How Can a French Novel Speak Arabic? Lebanese Women’s Writing and the Politics of Language
Dr. Michelle Hartman
Thursday, 9 March 2017, 7 PM - 9 PM
SFU Vancouver Campus; Segal Building, Room 1300-1500; 500 Granville St., Vancouver.
Lebanese poet Nadia Tuéni is one of many Lebanese women authors who claimed that her French-language poetry was able to capture the musicality and rhythm of Arabic. One reason for this may be that French-language writing in Lebanon has often marginalized or seen as politically suspect and Francophile because it uses the colonial language of the region. Invoking Arabic is a way to neutralize these critiques and many Lebanese women writers of French engage questions of language thoughtfully in their texts to explore political and poetic possibilities. Using Arabic in French novels may be a promising challenge to colonial languages on the surface, but how can we understand the more specific complexities of the literary and social features of this linguistic play? What techniques do Lebanese women authors use to engage multiple languages in their novels written in French? And what are the politics of these poetic moves? This talk will use an anti-colonial framework and draw upon specific examples of ways in which Lebanese women authors use Arabic in their French-language novels to engage and explore these and larger questions about the politics of language use and literature.

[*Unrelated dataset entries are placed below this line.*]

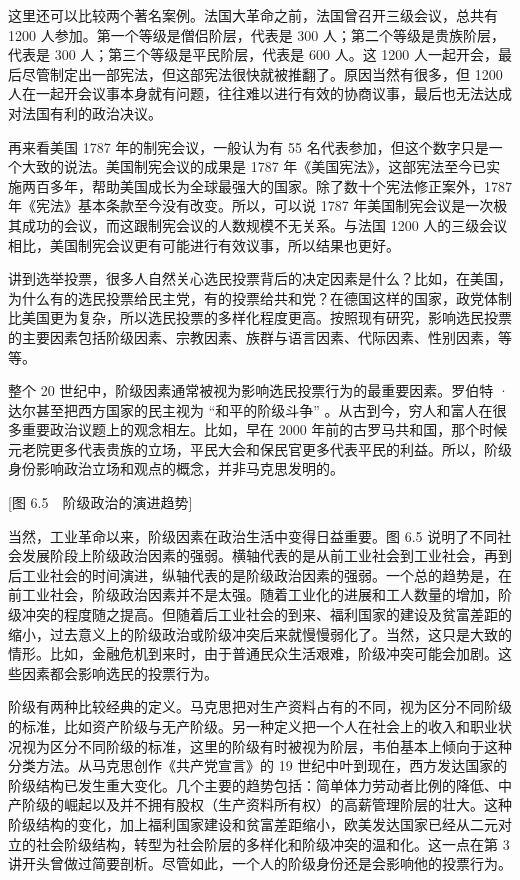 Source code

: 这里还可以比较两个著名案例。法国大革命之前，法国曾召开三级会议，总共有 1200 人参加。第一个等级是僧侣阶层，代表是 300 人；第二个等级是贵族阶层，代表是 300 人；第三个等级是平民阶层，代表是 600 人。这 1200 人一起开会，最后尽管制定出一部宪法，但这部宪法很快就被推翻了。原因当然有很多，但 1200 人在一起开会议事本身就有问题，往往难以进行有效的协商议事，最后也无法达成对法国有利的政治决议。

再来看美国 1787 年的制宪会议，一般认为有 55 名代表参加，但这个数字只是一个大致的说法。美国制宪会议的成果是 1787 年《美国宪法》，这部宪法至今已实施两百多年，帮助美国成长为全球最强大的国家。除了数十个宪法修正案外，1787 年《宪法》基本条款至今没有改变。所以，可以说 1787 年美国制宪会议是一次极其成功的会议，而这跟制宪会议的人数规模不无关系。与法国 1200 人的三级会议相比，美国制宪会议更有可能进行有效议事，所以结果也更好。

讲到选举投票，很多人自然关心选民投票背后的决定因素是什么？比如，在美国，为什么有的选民投票给民主党，有的投票给共和党？在德国这样的国家，政党体制比美国更为复杂，所以选民投票的多样化程度更高。按照现有研究，影响选民投票的主要因素包括阶级因素、宗教因素、族群与语言因素、代际因素、性别因素，等等。

整个 20 世纪中，阶级因素通常被视为影响选民投票行为的最重要因素。罗伯特 · 达尔甚至把西方国家的民主视为 “和平的阶级斗争” 。从古到今，穷人和富人在很多重要政治议题上的观念相左。比如，早在 2000 年前的古罗马共和国，那个时候元老院更多代表贵族的立场，平民大会和保民官更多代表平民的利益。所以，阶级身份影响政治立场和观点的概念，并非马克思发明的。

[图 6.5　阶级政治的演进趋势]

当然，工业革命以来，阶级因素在政治生活中变得日益重要。图 6.5 说明了不同社会发展阶段上阶级政治因素的强弱。横轴代表的是从前工业社会到工业社会，再到后工业社会的时间演进，纵轴代表的是阶级政治因素的强弱。一个总的趋势是，在前工业社会，阶级政治因素并不是太强。随着工业化的进展和工人数量的增加，阶级冲突的程度随之提高。但随着后工业社会的到来、福利国家的建设及贫富差距的缩小，过去意义上的阶级政治或阶级冲突后来就慢慢弱化了。当然，这只是大致的情形。比如，金融危机到来时，由于普通民众生活艰难，阶级冲突可能会加剧。这些因素都会影响选民的投票行为。

阶级有两种比较经典的定义。马克思把对生产资料占有的不同，视为区分不同阶级的标准，比如资产阶级与无产阶级。另一种定义把一个人在社会上的收入和职业状况视为区分不同阶级的标准，这里的阶级有时被视为阶层，韦伯基本上倾向于这种分类方法。从马克思创作《共产党宣言》的 19 世纪中叶到现在，西方发达国家的阶级结构已发生重大变化。几个主要的趋势包括：简单体力劳动者比例的降低、中产阶级的崛起以及并不拥有股权（生产资料所有权）的高薪管理阶层的壮大。这种阶级结构的变化，加上福利国家建设和贫富差距缩小，欧美发达国家已经从二元对立的社会阶级结构，转型为社会阶层的多样化和阶级冲突的温和化。这一点在第 3 讲开头曾做过简要剖析。尽管如此，一个人的阶级身份还是会影响他的投票行为。

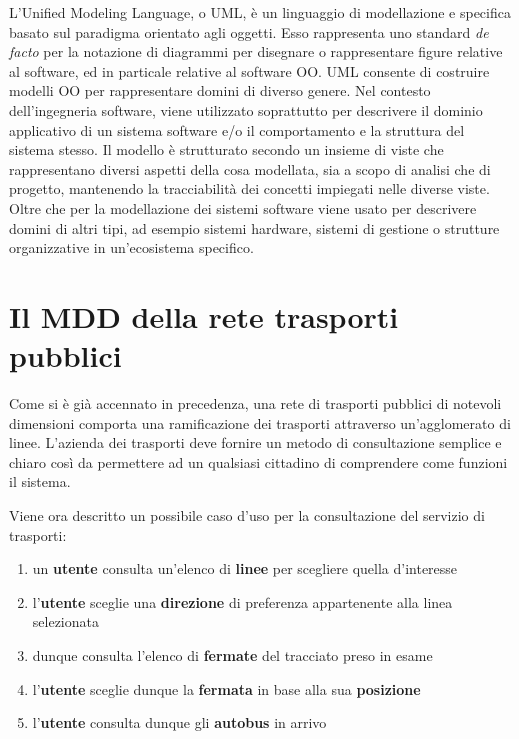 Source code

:L'Unified Modeling Language, o UML, è un linguaggio di modellazione e specifica basato sul paradigma orientato agli oggetti. Esso rappresenta 
uno standard {\itshape de facto} per la notazione di diagrammi per disegnare o rappresentare figure relative al software, ed in particale relative al software OO.
UML consente di costruire modelli OO per rappresentare domini di diverso genere. Nel contesto dell'ingegneria software, viene utilizzato soprattutto per descrivere il dominio applicativo di un sistema software e/o il comportamento e la struttura del sistema stesso.
Il modello è strutturato secondo un insieme di viste che rappresentano diversi aspetti della cosa modellata, sia a scopo di analisi che di progetto, mantenendo la tracciabilità dei concetti impiegati nelle diverse viste. Oltre che per la modellazione dei sistemi software viene usato per descrivere domini di altri tipi, ad esempio sistemi hardware, sistemi di gestione o strutture organizzative in un'ecosistema specifico. 

\section{Il MDD della rete trasporti pubblici} %
\label{sec:il_MDD_della_rete_trasporti_pubblici}

Come si è già accennato in precedenza, una rete di trasporti pubblici di notevoli dimensioni comporta una ramificazione dei trasporti attraverso un'agglomerato di linee. L'azienda dei trasporti deve fornire un metodo di consultazione semplice e chiaro così da permettere ad un qualsiasi cittadino di comprendere come funzioni il sistema.

Viene ora descritto un possibile caso d'uso per la consultazione del servizio di trasporti:

\begin{enumerate}
   \item un {\bfseries utente} consulta un'elenco di {\bfseries linee} per scegliere quella d'interesse
   \item l'{\bfseries utente} sceglie una {\bfseries direzione} di preferenza appartenente alla linea selezionata
   \item dunque consulta l'elenco di {\bfseries fermate} del tracciato preso in esame
   \item l'{\bfseries utente} sceglie dunque la {\bfseries fermata} in base alla sua {\bfseries posizione}
   \item l'{\bfseries utente} consulta dunque gli {\bfseries autobus} in arrivo
\end{enumerate}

Michelle Hartman is Associate Professor of Arabic Literature at the Institute of Islamic Studies at McGill University, where she teaches courses on contemporary Arabic literature with a focus on gender and the politics of translating Arabic into English. Dr. Hartman is the author of Native Tongue, Stranger Talk: The Arabic and French Literary Landscapes of Lebanon (Syracuse University Press, 2014) and the translator into English of four Arabic novels.